Moreover, it is also argued that the much of the payoff or “economic returns” to this innovation accrues outside of the manufacturing sector to a great extent. That is, there are large spillover benefits to R&D performed by manufacturers. In particular, as service firms providing health or personal services or business services learn to use new and innovative capital equipment such as IT equipment, medical equipment, or pharmaceuticals, their own productivity continues to grow or accelerate.
In the end, how should we measure manufacturing’s importance to the U.S. economy? The answer is, of course, “in many ways.” For manufacturing communities and workers, it will be helpful to track the diminishing (sometimes growing) shares of manufacturing jobs and income in the economy. Communities will sometimes need to consider how to best transition to new economic base sectors; workers will sometimes need to transition toward new or enhanced occupational skills or even to different locales.

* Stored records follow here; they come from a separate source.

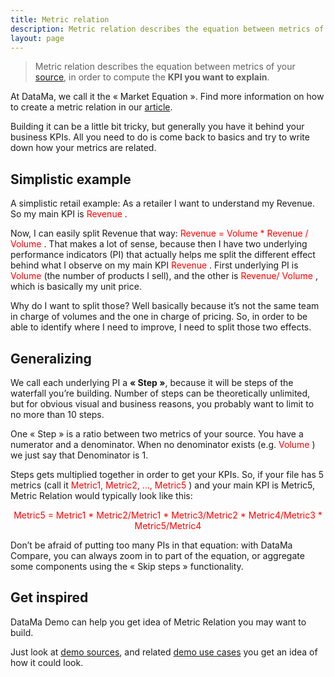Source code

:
 ```yaml
---
title: Metric relation
description: Metric relation describes the equation between metrics of your source, in order to compute the KPI you want to explain.
layout: page
---
```


> Metric relation describes the equation between metrics of your [source]({{site.url}}/{{site.baseurl}}/core_app/old/header/input/source.md), in order to compute the **KPI you want to explain**.

At DataMa, we call it the « Market Equation ». Find more information on how to create a metric relation in our [article](https://datama.fr/2020/03/24/how-to-build-my-business-metric-relation/).

Building it can be a little bit tricky, but generally you have it behind your business KPIs. All you need to do is come back to basics and try to write down how your metrics are related.

## Simplistic example

A simplistic retail example: As a retailer I want to understand my Revenue. So my main KPI is <span style="color:red"> Revenue </span>.

Now, I can easily split Revenue that way: <span style="color:red"> Revenue = Volume * Revenue / Volume </span>. That makes a lot of sense, because then I have two underlying performance indicators (PI) that actually helps me split the different effect behind what I observe on my main KPI <span style="color:red"> Revenue </span>. First underlying PI is <span style="color:red"> Volume </span> (the number of products I sell), and the other is <span style="color:red"> Revenue/ Volume </span>, which is basically my unit price.

Why do I want to split those? Well basically because it’s not the same team in charge of volumes and the one in charge of pricing. So, in order to be able to identify where I need to improve, I need to split those two effects.

## Generalizing

We call each underlying PI a **« Step »**, because it will be steps of the waterfall you’re building. Number of steps can be theoretically unlimited, but for obvious visual and business reasons, you probably want to limit to no more than 10 steps.

One « Step » is a ratio between two metrics of your source. You have a numerator and a denominator. When no denominator exists (e.g. <span style="color:red"> Volume </span>) we just say that Denominator is 1.

Steps gets multiplied together in order to get your KPIs. So, if your file has 5 metrics (call it <span style="color:red"> Metric1, Metric2, ..., Metric5 </span>) and your main KPI is Metric5, Metric Relation would typically look like this:

 <center> <span style="color:red"> Metric5 = Metric1 * Metric2/Metric1 * Metric3/Metric2 * Metric4/Metric3 * Metric5/Metric4 </span> </center>

Don’t be afraid of putting too many PIs in that equation: with DataMa Compare, you can always zoom in to part of the equation, or aggregate some components using the « Skip steps » functionality.

## Get inspired

DataMa Demo can help you get idea of Metric Relation you may want to build.

Just look at [demo sources](https://docs.google.com/spreadsheets/d/1bNEeqm5CfpPmYPr_t4ff1xcJkSBKoVvwJd4vKB0sDzs/edit#gid=0), and related [demo use cases](http://solutions.datama.fr/) you get an idea of how it could look.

In continuing to track productivity or “real” output growth of manufacturing, nations and regions will gain a better understanding of the sources of national growth and living standards. In this, there are several important public policy arenas. Which particular public policies with respect to public investment in fundamental scientific research and technical education give rise to productivity innovations? What regulatory environment is most fertile with respect to the protection of intellectual property, promotion of competition among global firms, and the flow of workers and their ideas across international borders? How much should we be investing in public infrastructure of importance to manufacturing such as roadways, ports, and air cargo airports? How much and in what ways do open global markets for investments, services, and manufactured goods lift our standards of living?
If we get such questions right, the size of manufacturing of the manufacturing sector will be just right. That is because, in market economies such as ours, both service and goods-producing firms compete, adjust, evolve, and innovate and, in the process, they provide households with the services that they desire. Whether those services emanate from manufactured goods or whether they are provided directly to households by service workers is not at issue.